The task: Leave out the images and repeat every entry below exactly.
§ §
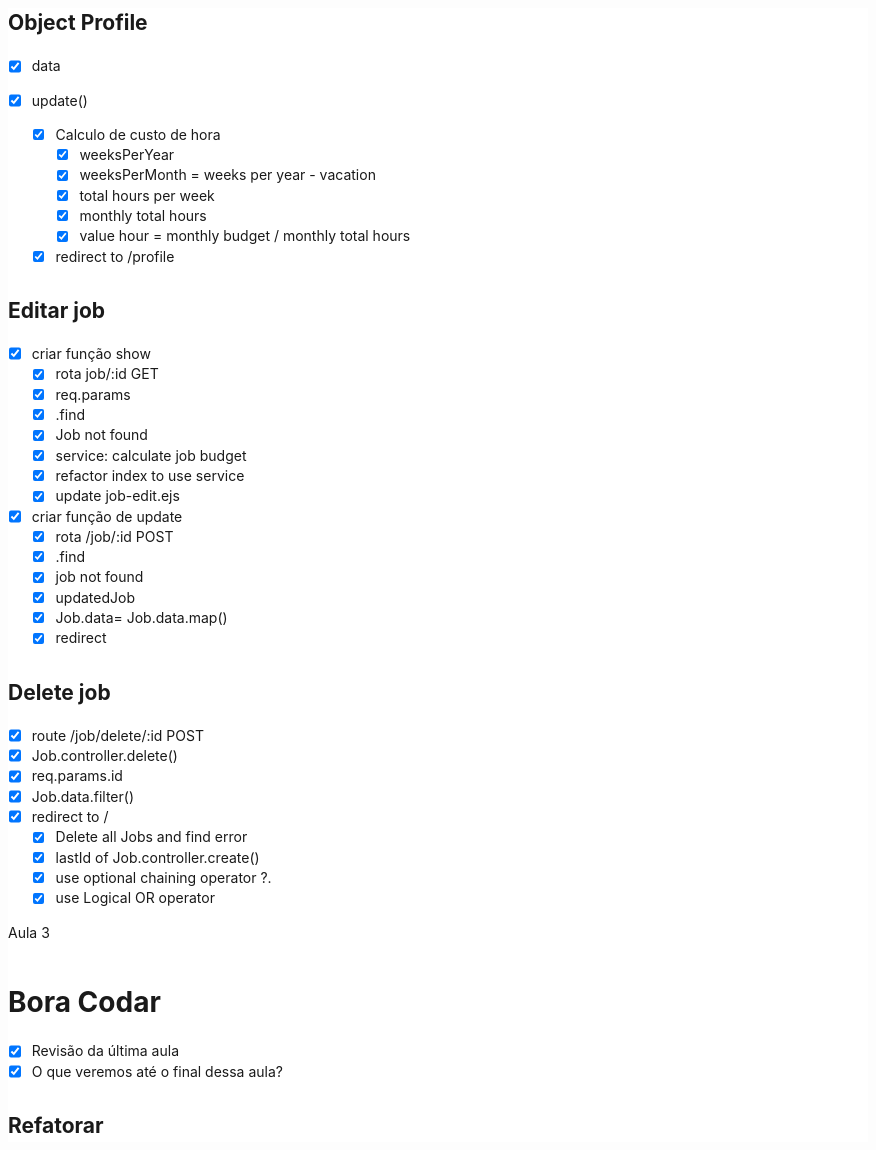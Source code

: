 ## Object Profile

  - [x] data

- [x] update()
  - [x] Calculo de custo de hora
    - [x] weeksPerYear
    - [x] weeksPerMonth = weeks per year - vacation
    - [x] total hours per week
    - [x] monthly total hours
    - [x] value hour = monthly budget / monthly total hours
  - [x] redirect to /profile

## Editar job

- [x] criar função show
  - [x] rota job/:id GET
  - [x] req.params
  - [x] .find
  - [x] Job not found
  - [x] service: calculate job budget
  - [x] refactor index to use service
  - [x] update job-edit.ejs
- [x] criar função de update
  - [x] rota /job/:id POST
  - [x] .find
  - [x] job not found
  - [x] updatedJob
  - [x] Job.data= Job.data.map()
  - [x] redirect

## Delete job

- [x] route /job/delete/:id POST
- [x] Job.controller.delete()
- [x] req.params.id
- [x] Job.data.filter()
- [x] redirect to /
  - [x] Delete all Jobs and find error
  * [x] lastId of Job.controller.create()
  * [x] use optional chaining operator ?.
  * [x] use Logical OR operator

Aula 3

# Bora Codar

- [x] Revisão da última aula
- [x] O que veremos até o final dessa aula?

## Refatorar
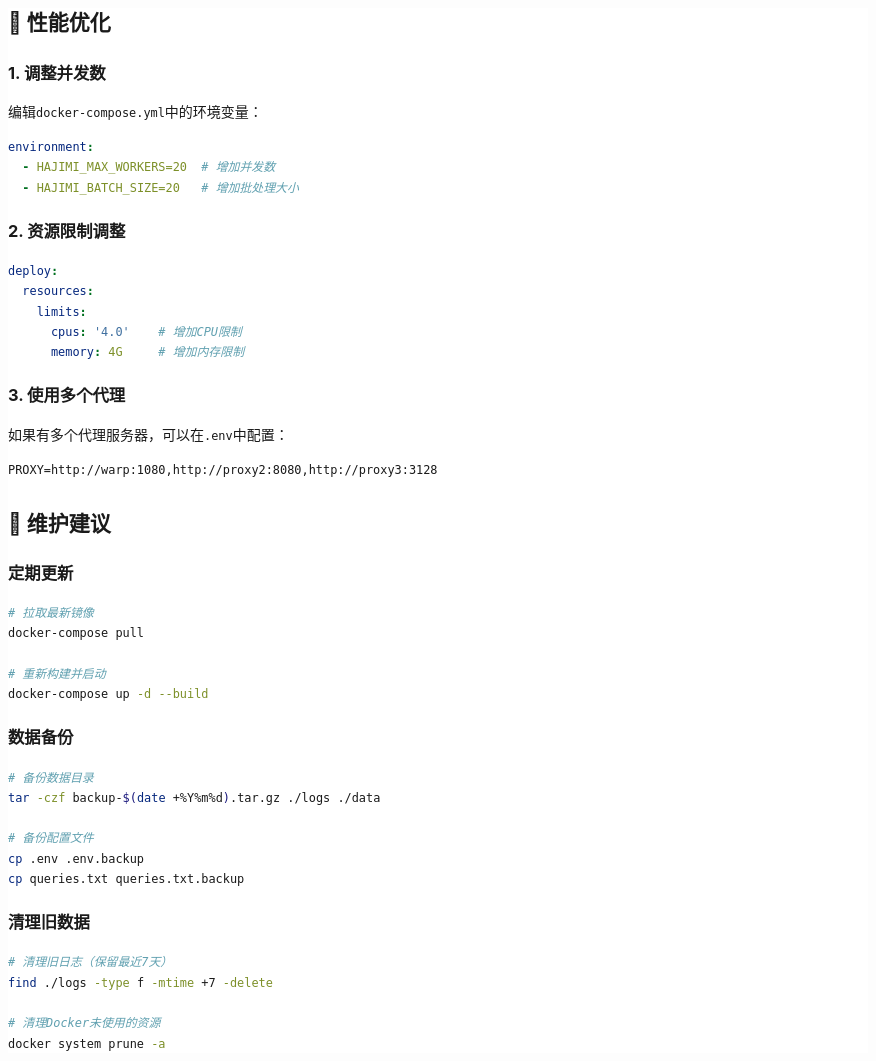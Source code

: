 ## 🚀 性能优化

### 1. 调整并发数
编辑`docker-compose.yml`中的环境变量：
```yaml
environment:
  - HAJIMI_MAX_WORKERS=20  # 增加并发数
  - HAJIMI_BATCH_SIZE=20   # 增加批处理大小
```

### 2. 资源限制调整
```yaml
deploy:
  resources:
    limits:
      cpus: '4.0'    # 增加CPU限制
      memory: 4G     # 增加内存限制
```

### 3. 使用多个代理
如果有多个代理服务器，可以在`.env`中配置：
```env
PROXY=http://warp:1080,http://proxy2:8080,http://proxy3:3128
```

## 📝 维护建议

### 定期更新
```bash
# 拉取最新镜像
docker-compose pull

# 重新构建并启动
docker-compose up -d --build
```

### 数据备份
```bash
# 备份数据目录
tar -czf backup-$(date +%Y%m%d).tar.gz ./logs ./data

# 备份配置文件
cp .env .env.backup
cp queries.txt queries.txt.backup
```

### 清理旧数据
```bash
# 清理旧日志（保留最近7天）
find ./logs -type f -mtime +7 -delete

# 清理Docker未使用的资源
docker system prune -a
```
§ §
Response below:
Source code

: ## Object Profile

  - [x] data

- [x] update()
  - [x] Calculo de custo de hora
    - [x] weeksPerYear
    - [x] weeksPerMonth = weeks per year - vacation
    - [x] total hours per week
    - [x] monthly total hours
    - [x] value hour = monthly budget / monthly total hours
  - [x] redirect to /profile

## Editar job

- [x] criar função show
  - [x] rota job/:id GET
  - [x] req.params
  - [x] .find
  - [x] Job not found
  - [x] service: calculate job budget
  - [x] refactor index to use service
  - [x] update job-edit.ejs
- [x] criar função de update
  - [x] rota /job/:id POST
  - [x] .find
  - [x] job not found
  - [x] updatedJob
  - [x] Job.data= Job.data.map()
  - [x] redirect

## Delete job

- [x] route /job/delete/:id POST
- [x] Job.controller.delete()
- [x] req.params.id
- [x] Job.data.filter()
- [x] redirect to /
  - [x] Delete all Jobs and find error
  * [x] lastId of Job.controller.create()
  * [x] use optional chaining operator ?.
  * [x] use Logical OR operator

Aula 3

# Bora Codar

- [x] Revisão da última aula
- [x] O que veremos até o final dessa aula?

## Refatorar
Source code

: ## 🚀 性能优化

### 1. 调整并发数
编辑`docker-compose.yml`中的环境变量：
```yaml
environment:
  - HAJIMI_MAX_WORKERS=20  # 增加并发数
  - HAJIMI_BATCH_SIZE=20   # 增加批处理大小
```

### 2. 资源限制调整
```yaml
deploy:
  resources:
    limits:
      cpus: '4.0'    # 增加CPU限制
      memory: 4G     # 增加内存限制
```

### 3. 使用多个代理
如果有多个代理服务器，可以在`.env`中配置：
```env
PROXY=http://warp:1080,http://proxy2:8080,http://proxy3:3128
```

## 📝 维护建议

### 定期更新
```bash
# 拉取最新镜像
docker-compose pull

# 重新构建并启动
docker-compose up -d --build
```

### 数据备份
```bash
# 备份数据目录
tar -czf backup-$(date +%Y%m%d).tar.gz ./logs ./data

# 备份配置文件
cp .env .env.backup
cp queries.txt queries.txt.backup
```

### 清理旧数据
```bash
# 清理旧日志（保留最近7天）
find ./logs -type f -mtime +7 -delete

# 清理Docker未使用的资源
docker system prune -a
```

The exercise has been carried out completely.